**Description of the task**.
Look through the material beneath and copy each line with the word "consistent".

**Extracted data**.
········

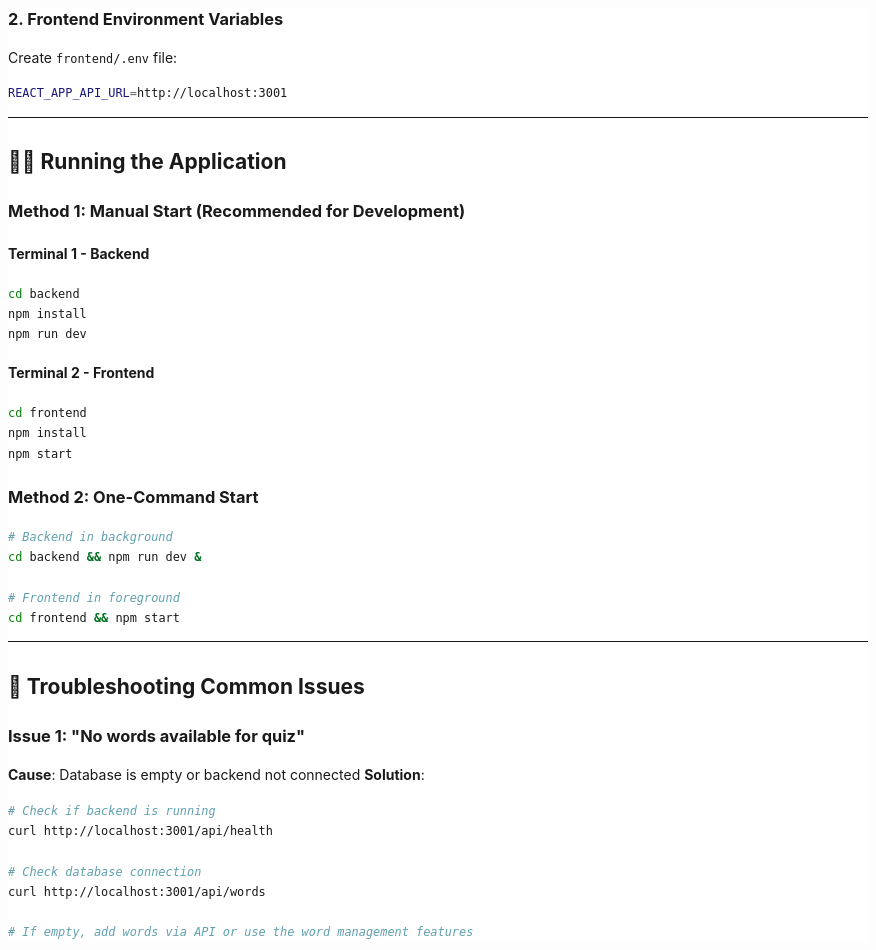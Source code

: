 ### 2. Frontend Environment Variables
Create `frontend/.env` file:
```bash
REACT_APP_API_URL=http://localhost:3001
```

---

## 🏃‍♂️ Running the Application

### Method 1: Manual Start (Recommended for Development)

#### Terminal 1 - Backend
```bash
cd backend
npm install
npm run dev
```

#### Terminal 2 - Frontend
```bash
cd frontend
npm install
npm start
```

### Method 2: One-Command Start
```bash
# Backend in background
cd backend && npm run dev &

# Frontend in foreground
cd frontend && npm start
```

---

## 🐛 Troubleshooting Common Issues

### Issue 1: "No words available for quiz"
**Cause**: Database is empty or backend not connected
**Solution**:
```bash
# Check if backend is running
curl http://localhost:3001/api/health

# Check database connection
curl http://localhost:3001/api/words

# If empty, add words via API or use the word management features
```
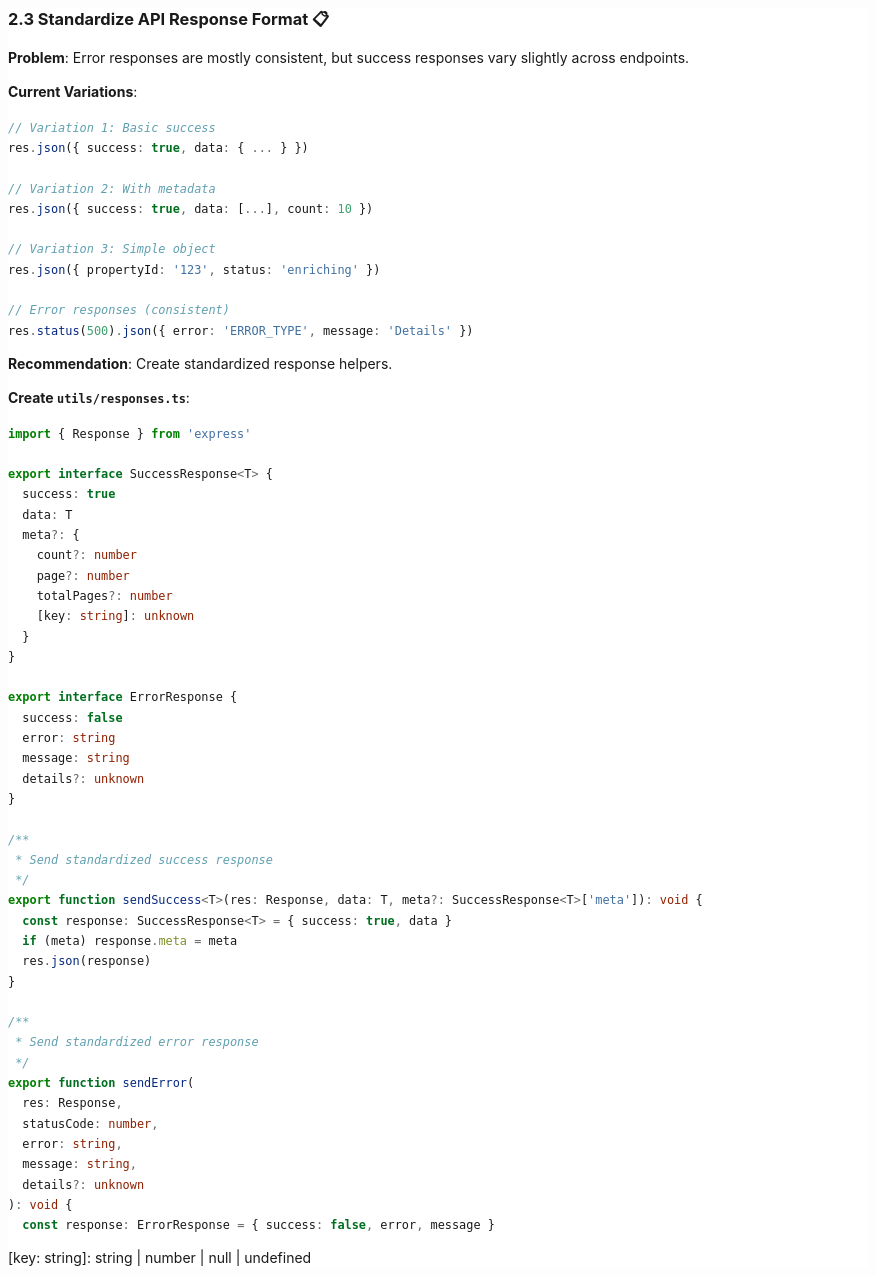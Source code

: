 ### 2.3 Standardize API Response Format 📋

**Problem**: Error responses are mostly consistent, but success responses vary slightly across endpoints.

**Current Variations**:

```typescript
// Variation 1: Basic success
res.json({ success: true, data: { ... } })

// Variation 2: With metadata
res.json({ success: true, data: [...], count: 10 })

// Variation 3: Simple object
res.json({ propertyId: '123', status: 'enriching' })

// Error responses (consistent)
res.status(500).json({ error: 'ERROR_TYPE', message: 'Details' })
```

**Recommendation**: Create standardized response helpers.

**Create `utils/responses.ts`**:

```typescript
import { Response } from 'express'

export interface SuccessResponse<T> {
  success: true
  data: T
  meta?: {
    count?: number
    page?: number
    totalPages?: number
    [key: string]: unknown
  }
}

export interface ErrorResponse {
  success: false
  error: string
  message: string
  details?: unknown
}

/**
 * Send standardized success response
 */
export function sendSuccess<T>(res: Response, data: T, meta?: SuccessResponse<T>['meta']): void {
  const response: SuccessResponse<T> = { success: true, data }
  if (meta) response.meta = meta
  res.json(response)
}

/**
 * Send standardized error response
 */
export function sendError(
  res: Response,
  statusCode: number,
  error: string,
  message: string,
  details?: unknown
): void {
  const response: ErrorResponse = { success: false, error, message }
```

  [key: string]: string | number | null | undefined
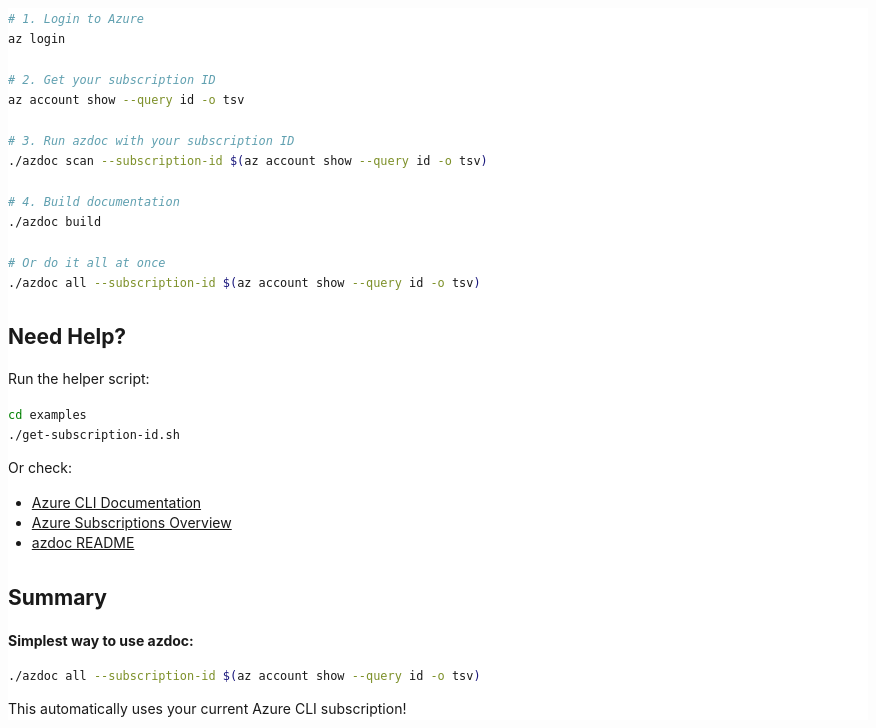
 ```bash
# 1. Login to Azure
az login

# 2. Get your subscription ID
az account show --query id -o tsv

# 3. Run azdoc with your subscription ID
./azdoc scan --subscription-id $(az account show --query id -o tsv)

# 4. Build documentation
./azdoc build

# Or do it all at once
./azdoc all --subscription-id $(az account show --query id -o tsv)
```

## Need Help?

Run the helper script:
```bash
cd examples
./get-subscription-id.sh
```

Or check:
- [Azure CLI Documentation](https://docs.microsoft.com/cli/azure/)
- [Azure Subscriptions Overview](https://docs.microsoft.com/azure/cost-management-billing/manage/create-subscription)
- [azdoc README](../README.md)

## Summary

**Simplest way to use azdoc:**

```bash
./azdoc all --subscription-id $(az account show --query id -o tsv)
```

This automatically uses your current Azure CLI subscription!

········

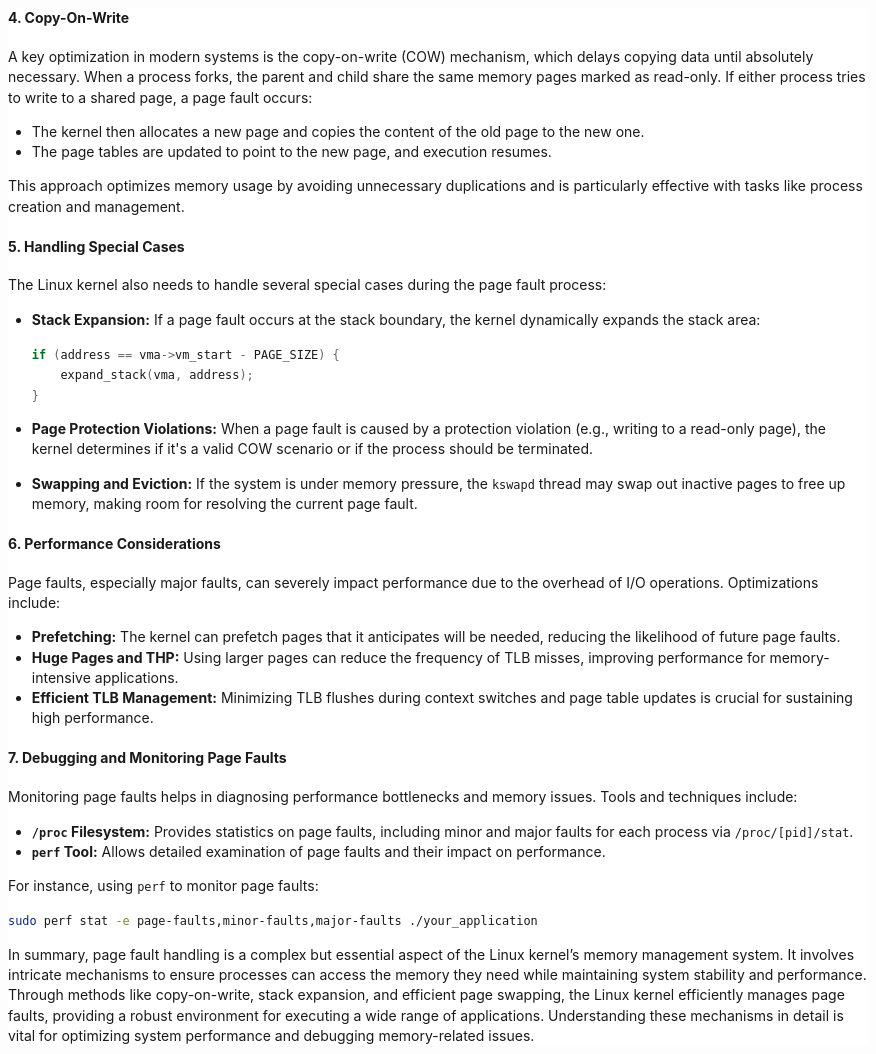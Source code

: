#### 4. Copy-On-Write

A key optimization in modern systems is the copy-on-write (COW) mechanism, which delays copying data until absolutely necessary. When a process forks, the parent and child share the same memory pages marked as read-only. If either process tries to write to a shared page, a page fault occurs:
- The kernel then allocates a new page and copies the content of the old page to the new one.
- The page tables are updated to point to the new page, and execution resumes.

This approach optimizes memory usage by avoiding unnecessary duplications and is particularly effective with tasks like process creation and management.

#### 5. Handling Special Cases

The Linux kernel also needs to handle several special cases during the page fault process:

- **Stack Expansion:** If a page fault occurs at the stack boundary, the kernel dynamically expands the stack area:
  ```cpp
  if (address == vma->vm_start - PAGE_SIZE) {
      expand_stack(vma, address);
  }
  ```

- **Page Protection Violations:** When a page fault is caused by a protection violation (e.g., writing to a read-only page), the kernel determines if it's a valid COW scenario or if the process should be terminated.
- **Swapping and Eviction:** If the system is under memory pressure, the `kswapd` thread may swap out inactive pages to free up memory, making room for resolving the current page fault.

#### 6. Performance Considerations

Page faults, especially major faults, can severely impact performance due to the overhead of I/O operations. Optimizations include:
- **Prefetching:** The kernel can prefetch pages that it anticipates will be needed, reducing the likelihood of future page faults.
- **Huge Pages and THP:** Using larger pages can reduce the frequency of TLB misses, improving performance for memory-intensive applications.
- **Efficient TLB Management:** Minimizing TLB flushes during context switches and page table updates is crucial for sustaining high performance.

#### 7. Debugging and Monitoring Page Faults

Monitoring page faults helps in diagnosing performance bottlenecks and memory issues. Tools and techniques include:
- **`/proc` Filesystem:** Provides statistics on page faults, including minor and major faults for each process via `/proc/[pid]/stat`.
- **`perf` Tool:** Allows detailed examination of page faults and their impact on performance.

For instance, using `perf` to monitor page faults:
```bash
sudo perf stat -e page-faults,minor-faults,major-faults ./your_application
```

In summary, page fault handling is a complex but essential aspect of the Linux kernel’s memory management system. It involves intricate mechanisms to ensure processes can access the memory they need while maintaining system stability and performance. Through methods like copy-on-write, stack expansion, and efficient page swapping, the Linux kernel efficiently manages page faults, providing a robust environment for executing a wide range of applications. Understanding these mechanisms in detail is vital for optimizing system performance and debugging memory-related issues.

········

**Expected output**.
**Problem**: Error responses are mostly consistent, but success responses vary slightly across endpoints.
// Error responses (consistent)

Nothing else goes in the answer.